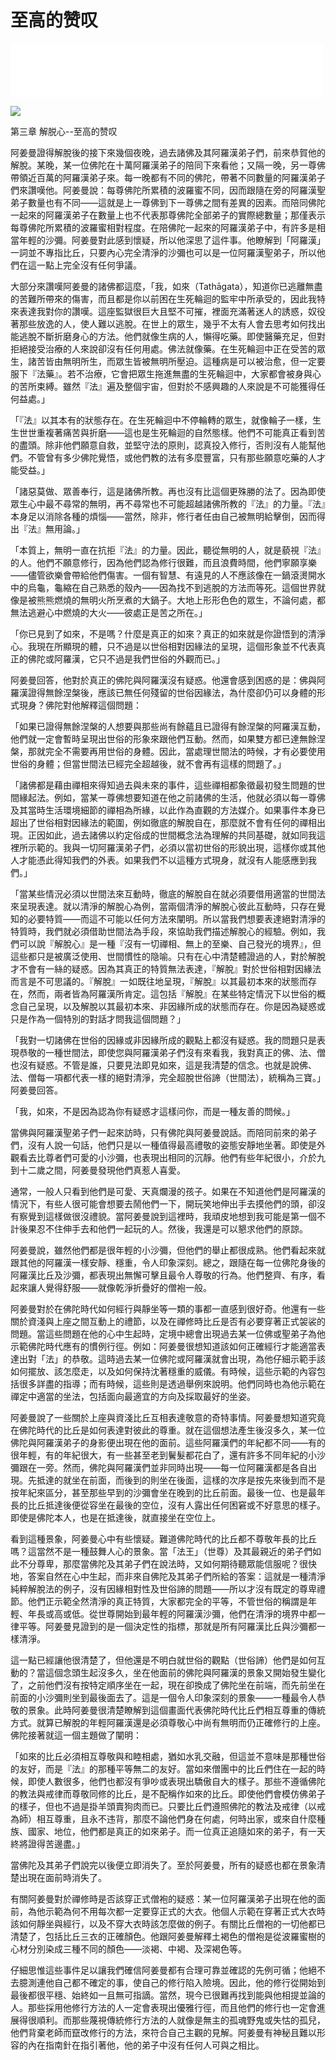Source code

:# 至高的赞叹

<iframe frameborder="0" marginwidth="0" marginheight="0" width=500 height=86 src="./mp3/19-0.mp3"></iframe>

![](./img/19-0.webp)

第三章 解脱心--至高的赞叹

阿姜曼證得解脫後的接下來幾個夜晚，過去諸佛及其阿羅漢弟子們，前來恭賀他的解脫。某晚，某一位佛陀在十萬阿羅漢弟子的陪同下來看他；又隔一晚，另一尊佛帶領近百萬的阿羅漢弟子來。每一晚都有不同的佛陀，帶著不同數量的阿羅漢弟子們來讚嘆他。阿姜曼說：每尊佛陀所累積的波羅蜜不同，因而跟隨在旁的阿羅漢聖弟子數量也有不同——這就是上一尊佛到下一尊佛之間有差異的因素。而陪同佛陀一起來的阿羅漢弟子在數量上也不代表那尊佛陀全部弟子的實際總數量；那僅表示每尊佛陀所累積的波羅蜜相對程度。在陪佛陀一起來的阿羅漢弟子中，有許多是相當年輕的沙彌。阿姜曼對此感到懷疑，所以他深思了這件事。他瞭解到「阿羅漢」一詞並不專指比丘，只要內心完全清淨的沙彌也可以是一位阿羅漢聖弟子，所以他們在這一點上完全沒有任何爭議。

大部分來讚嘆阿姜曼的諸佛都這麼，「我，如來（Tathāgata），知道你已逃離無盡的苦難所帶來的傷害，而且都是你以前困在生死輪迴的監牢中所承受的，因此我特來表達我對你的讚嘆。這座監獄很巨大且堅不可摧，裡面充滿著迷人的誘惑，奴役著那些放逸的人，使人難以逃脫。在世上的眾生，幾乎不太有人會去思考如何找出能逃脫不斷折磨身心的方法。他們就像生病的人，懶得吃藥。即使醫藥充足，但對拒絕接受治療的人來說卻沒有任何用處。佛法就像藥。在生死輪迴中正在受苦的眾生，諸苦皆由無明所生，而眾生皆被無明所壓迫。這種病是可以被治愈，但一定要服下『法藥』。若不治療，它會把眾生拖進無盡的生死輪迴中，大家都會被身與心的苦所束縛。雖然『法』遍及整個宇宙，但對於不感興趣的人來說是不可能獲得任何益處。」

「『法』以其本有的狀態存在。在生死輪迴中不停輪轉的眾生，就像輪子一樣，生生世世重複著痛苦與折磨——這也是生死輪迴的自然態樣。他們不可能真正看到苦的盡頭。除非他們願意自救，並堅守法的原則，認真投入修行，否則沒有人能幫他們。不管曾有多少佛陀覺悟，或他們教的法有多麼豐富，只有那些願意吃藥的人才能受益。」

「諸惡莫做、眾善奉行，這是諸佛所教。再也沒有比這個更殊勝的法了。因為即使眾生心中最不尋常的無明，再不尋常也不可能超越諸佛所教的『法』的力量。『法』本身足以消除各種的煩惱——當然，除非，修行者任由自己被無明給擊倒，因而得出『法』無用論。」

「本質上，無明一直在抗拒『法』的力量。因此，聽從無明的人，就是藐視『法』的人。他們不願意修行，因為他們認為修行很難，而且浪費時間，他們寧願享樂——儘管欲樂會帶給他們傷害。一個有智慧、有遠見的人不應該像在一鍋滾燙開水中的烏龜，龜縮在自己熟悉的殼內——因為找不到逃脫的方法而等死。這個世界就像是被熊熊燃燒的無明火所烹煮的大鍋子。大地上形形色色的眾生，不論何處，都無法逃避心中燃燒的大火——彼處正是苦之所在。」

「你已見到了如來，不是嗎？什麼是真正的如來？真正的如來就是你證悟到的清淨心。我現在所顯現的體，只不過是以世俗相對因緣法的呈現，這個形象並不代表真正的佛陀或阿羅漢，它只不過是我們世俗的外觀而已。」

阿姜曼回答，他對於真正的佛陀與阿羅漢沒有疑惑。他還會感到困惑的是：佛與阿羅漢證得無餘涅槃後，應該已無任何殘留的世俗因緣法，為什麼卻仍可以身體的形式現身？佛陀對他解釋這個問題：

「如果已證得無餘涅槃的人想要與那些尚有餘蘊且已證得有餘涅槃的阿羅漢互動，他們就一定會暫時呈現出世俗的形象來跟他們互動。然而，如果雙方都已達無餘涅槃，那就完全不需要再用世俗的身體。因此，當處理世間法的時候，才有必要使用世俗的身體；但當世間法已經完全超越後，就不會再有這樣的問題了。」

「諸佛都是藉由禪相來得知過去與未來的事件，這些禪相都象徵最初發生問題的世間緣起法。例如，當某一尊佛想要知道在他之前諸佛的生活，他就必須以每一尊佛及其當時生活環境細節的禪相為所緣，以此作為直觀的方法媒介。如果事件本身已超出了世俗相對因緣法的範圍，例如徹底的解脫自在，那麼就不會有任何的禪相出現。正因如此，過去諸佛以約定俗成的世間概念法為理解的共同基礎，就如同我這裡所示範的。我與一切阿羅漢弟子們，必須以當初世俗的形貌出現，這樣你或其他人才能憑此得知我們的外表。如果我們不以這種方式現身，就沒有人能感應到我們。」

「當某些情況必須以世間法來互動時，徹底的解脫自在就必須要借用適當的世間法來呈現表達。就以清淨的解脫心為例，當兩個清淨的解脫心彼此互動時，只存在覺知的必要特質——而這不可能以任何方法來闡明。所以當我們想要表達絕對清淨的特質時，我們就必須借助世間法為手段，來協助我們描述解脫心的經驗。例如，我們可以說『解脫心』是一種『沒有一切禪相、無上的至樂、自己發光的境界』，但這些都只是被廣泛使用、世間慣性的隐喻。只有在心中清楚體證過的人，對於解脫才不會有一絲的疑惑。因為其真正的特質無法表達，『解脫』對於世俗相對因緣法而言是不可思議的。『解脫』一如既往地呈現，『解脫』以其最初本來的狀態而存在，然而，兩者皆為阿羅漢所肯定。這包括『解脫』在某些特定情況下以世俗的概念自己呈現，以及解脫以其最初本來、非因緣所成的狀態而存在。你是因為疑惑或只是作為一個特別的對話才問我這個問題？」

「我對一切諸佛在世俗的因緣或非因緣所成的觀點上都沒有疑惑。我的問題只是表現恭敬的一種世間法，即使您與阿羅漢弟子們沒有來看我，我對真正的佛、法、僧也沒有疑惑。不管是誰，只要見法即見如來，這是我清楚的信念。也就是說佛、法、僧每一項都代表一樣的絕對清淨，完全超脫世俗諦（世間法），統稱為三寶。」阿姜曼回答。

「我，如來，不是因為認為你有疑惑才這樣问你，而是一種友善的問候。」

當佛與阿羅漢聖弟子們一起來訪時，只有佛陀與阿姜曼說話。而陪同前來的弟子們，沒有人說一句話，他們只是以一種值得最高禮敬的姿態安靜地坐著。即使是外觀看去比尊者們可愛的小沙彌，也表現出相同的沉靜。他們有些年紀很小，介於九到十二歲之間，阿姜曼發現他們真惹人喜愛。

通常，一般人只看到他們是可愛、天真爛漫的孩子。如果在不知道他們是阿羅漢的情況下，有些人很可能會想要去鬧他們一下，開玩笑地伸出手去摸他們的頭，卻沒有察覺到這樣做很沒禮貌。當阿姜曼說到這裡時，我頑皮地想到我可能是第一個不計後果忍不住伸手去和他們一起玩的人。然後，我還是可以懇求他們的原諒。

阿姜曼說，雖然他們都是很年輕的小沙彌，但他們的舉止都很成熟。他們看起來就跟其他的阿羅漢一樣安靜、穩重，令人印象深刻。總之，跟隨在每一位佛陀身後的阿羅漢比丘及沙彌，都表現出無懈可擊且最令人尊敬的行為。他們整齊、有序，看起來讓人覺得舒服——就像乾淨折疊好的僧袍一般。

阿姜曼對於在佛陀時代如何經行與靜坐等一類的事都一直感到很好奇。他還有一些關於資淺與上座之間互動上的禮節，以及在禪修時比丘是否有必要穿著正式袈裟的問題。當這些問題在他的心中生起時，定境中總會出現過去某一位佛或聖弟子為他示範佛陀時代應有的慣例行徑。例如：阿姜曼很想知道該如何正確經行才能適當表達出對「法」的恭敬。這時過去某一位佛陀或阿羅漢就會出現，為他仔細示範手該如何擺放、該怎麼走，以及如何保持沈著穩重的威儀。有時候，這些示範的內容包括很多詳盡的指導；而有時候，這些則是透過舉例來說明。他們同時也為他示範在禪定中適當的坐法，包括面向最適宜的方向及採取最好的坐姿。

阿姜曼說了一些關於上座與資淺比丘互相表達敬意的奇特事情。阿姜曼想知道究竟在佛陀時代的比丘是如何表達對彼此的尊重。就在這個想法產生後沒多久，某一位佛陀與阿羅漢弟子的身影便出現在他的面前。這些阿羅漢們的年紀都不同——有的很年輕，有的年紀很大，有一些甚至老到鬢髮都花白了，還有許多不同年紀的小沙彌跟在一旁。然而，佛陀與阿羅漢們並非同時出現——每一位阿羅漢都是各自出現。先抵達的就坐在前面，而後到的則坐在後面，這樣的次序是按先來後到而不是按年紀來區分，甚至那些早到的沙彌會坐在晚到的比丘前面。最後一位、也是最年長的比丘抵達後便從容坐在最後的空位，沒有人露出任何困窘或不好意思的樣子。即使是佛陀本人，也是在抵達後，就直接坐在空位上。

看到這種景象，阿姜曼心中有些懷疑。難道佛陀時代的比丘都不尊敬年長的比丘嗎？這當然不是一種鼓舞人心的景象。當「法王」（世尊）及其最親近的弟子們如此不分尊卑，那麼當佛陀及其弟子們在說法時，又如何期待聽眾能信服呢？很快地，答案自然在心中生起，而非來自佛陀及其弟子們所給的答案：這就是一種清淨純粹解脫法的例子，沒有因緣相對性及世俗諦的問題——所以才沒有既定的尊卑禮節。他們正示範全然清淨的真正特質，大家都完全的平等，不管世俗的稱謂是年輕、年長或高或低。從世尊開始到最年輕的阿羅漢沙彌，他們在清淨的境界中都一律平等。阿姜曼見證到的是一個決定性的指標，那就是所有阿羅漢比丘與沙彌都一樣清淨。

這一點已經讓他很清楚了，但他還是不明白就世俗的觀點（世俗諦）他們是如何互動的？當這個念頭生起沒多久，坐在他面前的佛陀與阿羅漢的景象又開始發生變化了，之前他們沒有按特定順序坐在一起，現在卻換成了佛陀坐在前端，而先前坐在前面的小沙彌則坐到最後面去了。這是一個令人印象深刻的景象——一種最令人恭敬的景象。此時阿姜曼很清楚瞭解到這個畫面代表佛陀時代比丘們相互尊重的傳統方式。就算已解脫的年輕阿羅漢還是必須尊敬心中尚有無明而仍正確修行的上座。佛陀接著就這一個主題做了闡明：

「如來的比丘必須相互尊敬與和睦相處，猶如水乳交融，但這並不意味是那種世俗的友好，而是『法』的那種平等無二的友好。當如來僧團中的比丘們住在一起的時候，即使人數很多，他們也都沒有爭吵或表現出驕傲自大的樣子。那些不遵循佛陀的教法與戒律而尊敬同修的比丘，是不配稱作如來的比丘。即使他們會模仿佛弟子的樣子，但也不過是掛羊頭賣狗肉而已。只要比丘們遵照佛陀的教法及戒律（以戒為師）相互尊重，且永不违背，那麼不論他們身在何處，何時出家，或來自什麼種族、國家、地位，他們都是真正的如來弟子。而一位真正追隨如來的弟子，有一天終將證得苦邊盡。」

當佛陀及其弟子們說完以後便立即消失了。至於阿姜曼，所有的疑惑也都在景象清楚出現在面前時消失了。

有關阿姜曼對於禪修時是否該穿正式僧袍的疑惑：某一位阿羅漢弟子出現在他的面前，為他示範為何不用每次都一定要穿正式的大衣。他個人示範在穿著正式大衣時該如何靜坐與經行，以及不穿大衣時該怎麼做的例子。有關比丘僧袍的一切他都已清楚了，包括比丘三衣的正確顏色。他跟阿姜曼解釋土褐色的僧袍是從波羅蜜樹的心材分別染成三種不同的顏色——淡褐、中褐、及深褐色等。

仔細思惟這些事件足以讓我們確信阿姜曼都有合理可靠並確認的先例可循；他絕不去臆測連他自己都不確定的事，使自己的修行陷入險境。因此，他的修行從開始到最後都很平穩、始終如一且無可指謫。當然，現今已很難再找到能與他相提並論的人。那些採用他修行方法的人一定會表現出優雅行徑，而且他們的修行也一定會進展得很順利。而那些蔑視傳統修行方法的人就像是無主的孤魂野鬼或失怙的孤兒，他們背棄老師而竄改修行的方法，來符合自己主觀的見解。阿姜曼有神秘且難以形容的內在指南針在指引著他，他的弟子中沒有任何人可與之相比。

--- --- ---

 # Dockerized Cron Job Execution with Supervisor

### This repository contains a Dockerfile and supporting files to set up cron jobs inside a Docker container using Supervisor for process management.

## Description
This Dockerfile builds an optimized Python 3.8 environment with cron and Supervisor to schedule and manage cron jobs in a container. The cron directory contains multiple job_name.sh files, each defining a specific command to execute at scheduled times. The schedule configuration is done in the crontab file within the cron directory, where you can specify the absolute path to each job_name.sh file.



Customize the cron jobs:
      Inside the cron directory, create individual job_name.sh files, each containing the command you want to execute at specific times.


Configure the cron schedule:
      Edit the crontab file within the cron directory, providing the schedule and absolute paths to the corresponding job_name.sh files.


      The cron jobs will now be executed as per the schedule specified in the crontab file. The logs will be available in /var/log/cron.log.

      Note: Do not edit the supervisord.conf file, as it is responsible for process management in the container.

--- --- ---

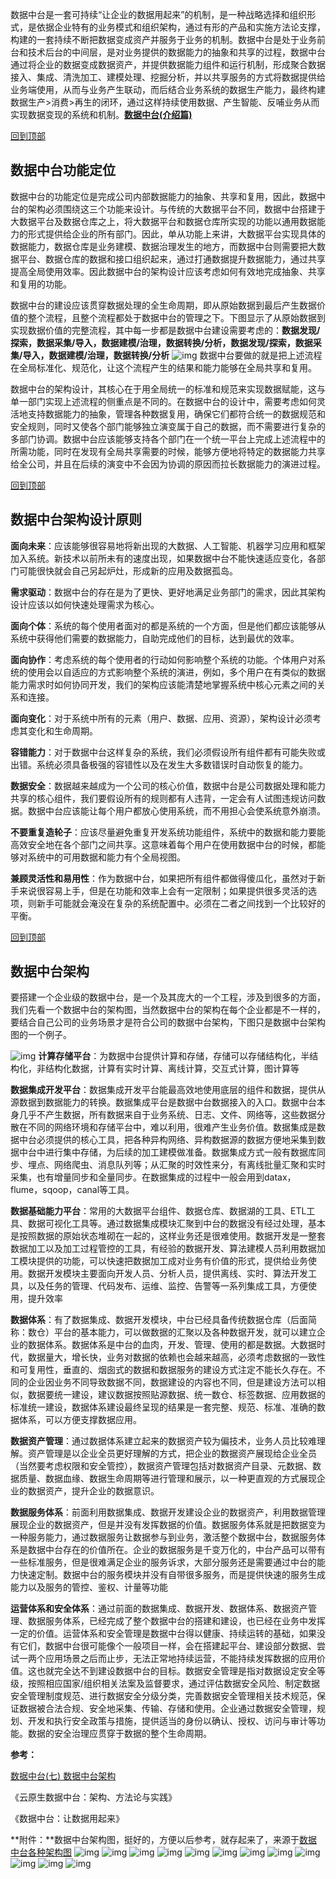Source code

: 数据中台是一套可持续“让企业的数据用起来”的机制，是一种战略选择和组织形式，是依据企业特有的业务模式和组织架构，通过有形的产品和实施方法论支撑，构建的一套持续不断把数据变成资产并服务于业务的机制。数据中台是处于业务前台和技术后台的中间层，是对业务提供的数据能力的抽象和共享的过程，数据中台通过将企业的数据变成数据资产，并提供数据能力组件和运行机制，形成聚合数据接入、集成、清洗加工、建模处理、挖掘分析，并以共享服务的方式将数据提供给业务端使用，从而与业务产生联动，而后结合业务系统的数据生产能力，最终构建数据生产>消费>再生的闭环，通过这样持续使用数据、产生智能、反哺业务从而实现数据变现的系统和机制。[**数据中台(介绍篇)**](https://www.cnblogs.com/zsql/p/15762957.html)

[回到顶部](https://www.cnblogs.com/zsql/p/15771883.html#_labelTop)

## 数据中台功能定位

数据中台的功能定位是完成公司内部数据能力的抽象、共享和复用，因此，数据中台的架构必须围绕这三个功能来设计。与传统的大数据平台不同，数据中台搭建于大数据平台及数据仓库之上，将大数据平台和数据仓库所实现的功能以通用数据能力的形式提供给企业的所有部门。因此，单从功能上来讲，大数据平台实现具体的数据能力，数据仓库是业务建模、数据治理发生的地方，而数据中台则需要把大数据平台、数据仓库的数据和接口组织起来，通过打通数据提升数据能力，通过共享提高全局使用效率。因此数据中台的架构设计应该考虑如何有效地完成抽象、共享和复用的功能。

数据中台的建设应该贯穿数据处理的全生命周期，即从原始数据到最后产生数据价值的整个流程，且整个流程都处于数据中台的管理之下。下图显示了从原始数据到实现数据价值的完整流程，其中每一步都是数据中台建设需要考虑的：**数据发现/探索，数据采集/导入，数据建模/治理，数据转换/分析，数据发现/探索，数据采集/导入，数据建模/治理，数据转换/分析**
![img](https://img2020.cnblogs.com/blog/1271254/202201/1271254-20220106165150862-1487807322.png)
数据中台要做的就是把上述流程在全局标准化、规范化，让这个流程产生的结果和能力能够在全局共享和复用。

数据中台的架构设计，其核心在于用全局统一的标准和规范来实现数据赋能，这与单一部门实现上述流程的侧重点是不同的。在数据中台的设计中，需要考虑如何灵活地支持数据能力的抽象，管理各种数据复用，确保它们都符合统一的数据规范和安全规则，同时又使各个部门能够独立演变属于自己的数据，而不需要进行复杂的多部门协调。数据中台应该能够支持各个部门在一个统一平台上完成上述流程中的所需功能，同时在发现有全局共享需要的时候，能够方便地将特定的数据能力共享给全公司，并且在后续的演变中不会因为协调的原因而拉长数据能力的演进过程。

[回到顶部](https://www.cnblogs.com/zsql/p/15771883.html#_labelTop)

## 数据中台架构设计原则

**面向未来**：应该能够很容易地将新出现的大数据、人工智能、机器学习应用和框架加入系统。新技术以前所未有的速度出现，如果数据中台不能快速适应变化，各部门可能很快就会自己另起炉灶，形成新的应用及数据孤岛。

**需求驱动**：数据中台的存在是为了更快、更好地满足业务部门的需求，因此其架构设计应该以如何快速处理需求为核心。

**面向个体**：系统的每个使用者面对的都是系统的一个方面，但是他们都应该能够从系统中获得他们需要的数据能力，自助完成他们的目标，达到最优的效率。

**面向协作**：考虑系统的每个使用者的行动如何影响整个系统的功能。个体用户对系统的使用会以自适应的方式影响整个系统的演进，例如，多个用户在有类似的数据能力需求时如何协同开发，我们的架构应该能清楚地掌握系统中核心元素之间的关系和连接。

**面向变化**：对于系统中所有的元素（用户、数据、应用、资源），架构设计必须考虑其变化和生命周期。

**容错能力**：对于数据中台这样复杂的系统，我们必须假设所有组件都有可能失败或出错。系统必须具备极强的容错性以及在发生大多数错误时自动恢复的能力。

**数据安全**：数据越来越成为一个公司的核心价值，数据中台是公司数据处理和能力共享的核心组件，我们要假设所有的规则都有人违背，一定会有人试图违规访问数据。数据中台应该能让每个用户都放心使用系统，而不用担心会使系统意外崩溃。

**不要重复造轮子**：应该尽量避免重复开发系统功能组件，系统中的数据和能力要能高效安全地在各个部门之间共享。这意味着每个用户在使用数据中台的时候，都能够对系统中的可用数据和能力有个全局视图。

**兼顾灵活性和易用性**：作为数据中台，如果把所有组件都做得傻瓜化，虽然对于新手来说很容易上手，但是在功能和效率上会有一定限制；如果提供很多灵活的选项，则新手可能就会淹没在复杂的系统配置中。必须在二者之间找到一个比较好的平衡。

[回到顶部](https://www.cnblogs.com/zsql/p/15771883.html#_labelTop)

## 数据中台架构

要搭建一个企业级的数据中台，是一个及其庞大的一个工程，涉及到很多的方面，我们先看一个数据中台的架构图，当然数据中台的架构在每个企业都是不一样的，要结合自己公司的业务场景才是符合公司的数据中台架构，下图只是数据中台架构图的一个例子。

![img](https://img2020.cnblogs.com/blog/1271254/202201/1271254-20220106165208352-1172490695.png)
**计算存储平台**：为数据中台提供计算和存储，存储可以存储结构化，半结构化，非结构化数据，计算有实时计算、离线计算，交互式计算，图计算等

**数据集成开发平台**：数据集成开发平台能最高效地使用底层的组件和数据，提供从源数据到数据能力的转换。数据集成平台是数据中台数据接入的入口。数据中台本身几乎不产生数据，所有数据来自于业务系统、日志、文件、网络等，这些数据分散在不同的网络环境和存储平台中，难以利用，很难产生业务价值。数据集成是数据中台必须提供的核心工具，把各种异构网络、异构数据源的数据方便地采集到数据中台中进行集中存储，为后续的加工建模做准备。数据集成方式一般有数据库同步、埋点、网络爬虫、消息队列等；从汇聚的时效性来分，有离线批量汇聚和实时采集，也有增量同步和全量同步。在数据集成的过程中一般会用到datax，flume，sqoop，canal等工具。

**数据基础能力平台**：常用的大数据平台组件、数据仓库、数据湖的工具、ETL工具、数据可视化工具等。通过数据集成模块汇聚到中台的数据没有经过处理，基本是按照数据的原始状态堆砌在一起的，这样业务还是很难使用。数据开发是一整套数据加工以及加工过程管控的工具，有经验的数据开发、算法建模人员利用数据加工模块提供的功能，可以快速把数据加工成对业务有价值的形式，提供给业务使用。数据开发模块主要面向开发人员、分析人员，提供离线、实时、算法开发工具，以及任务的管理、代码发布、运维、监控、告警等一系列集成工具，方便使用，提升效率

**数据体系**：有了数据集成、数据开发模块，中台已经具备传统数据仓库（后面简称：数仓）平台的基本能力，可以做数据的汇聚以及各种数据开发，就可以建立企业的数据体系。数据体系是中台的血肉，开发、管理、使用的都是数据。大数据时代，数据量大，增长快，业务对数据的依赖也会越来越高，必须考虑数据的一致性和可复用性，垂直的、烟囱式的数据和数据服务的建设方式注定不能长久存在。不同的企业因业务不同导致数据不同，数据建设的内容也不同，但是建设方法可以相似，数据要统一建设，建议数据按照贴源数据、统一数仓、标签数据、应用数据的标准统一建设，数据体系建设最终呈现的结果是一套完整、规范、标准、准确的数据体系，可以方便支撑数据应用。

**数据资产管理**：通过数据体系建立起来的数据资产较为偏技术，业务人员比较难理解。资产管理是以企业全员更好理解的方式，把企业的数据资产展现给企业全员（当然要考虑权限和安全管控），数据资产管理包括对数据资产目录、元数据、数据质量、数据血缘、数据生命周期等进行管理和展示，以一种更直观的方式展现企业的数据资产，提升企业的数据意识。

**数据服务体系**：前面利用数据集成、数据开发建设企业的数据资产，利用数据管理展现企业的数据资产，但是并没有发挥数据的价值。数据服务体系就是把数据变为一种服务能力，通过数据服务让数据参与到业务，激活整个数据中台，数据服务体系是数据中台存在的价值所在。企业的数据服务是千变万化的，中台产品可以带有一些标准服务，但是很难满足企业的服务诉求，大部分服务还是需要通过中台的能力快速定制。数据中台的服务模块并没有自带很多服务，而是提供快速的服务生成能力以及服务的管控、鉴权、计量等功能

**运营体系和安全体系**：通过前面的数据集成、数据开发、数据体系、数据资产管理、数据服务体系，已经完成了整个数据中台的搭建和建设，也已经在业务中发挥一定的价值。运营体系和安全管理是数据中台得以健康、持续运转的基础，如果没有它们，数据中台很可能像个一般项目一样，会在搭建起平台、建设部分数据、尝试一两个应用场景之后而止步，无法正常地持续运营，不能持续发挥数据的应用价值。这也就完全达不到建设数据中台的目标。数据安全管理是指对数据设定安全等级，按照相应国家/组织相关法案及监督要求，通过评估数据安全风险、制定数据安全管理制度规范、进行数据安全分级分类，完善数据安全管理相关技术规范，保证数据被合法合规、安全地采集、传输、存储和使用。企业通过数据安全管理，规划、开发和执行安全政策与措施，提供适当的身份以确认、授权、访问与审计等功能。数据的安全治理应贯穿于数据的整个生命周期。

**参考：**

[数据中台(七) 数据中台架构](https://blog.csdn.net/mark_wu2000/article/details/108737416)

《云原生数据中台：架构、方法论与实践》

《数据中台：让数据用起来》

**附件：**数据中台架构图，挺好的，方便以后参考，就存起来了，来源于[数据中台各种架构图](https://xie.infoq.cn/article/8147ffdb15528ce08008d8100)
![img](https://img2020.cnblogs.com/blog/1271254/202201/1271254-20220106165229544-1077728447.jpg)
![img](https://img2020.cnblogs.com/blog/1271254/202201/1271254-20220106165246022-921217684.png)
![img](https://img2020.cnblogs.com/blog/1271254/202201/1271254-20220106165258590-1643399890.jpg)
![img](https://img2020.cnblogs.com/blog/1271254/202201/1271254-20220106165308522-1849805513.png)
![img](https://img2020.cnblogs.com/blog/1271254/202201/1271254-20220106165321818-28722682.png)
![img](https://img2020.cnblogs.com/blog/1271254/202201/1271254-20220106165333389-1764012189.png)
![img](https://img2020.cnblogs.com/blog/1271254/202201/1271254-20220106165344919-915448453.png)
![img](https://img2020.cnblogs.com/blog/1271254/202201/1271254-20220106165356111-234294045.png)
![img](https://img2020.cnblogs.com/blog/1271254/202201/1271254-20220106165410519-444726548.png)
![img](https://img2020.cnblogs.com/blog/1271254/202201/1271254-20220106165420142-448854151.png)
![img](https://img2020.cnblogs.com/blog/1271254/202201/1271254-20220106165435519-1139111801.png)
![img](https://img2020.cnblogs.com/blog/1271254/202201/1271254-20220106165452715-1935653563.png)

--- --- ---

- [TO DO] Please state how many lines in the records contain the word "directory", and give only that number.

- [RESULT OF THE TASK] 3